▶ _To do_:
Every entry must be given again exactly.

[Source texts of formatted documents]
==============================

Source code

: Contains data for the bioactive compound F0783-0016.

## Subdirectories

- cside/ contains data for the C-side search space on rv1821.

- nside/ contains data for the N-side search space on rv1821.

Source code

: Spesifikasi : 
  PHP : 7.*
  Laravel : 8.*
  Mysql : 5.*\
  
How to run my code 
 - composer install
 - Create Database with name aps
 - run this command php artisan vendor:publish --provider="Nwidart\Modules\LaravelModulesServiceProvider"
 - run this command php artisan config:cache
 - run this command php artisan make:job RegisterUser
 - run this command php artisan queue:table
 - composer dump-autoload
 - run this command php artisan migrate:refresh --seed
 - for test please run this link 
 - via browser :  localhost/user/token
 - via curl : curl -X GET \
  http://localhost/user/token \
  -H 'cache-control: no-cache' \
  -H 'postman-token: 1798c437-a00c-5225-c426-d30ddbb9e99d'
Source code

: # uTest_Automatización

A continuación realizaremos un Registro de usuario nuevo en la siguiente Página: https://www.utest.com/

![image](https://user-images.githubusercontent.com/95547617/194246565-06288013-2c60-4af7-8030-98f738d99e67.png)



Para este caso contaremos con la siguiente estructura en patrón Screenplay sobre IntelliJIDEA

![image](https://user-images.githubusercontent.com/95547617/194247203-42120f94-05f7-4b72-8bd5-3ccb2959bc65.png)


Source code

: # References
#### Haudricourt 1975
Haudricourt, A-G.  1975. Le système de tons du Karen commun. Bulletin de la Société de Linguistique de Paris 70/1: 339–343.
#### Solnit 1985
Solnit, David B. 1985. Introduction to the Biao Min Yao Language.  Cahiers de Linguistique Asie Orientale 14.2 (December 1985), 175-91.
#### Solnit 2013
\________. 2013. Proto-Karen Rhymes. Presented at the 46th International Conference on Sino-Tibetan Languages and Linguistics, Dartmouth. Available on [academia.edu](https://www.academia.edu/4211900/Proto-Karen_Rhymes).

==============================

▶ _Expected answer_:
Source code

: Contains data for the bioactive compound F0783-0016.

## Subdirectories

- cside/ contains data for the C-side search space on rv1821.

- nside/ contains data for the N-side search space on rv1821.

Source code

: Spesifikasi : 
  PHP : 7.*
  Laravel : 8.*
  Mysql : 5.*\
  
How to run my code 
 - composer install
 - Create Database with name aps
 - run this command php artisan vendor:publish --provider="Nwidart\Modules\LaravelModulesServiceProvider"
 - run this command php artisan config:cache
 - run this command php artisan make:job RegisterUser
 - run this command php artisan queue:table
 - composer dump-autoload
 - run this command php artisan migrate:refresh --seed
 - for test please run this link 
 - via browser :  localhost/user/token
 - via curl : curl -X GET \
  http://localhost/user/token \
  -H 'cache-control: no-cache' \
  -H 'postman-token: 1798c437-a00c-5225-c426-d30ddbb9e99d'
Source code

: # uTest_Automatización

A continuación realizaremos un Registro de usuario nuevo en la siguiente Página: https://www.utest.com/

![image](https://user-images.githubusercontent.com/95547617/194246565-06288013-2c60-4af7-8030-98f738d99e67.png)



Para este caso contaremos con la siguiente estructura en patrón Screenplay sobre IntelliJIDEA

![image](https://user-images.githubusercontent.com/95547617/194247203-42120f94-05f7-4b72-8bd5-3ccb2959bc65.png)


Source code

: # References
#### Haudricourt 1975
Haudricourt, A-G.  1975. Le système de tons du Karen commun. Bulletin de la Société de Linguistique de Paris 70/1: 339–343.
#### Solnit 1985
Solnit, David B. 1985. Introduction to the Biao Min Yao Language.  Cahiers de Linguistique Asie Orientale 14.2 (December 1985), 175-91.
#### Solnit 2013
\________. 2013. Proto-Karen Rhymes. Presented at the 46th International Conference on Sino-Tibetan Languages and Linguistics, Dartmouth. Available on [academia.edu](https://www.academia.edu/4211900/Proto-Karen_Rhymes).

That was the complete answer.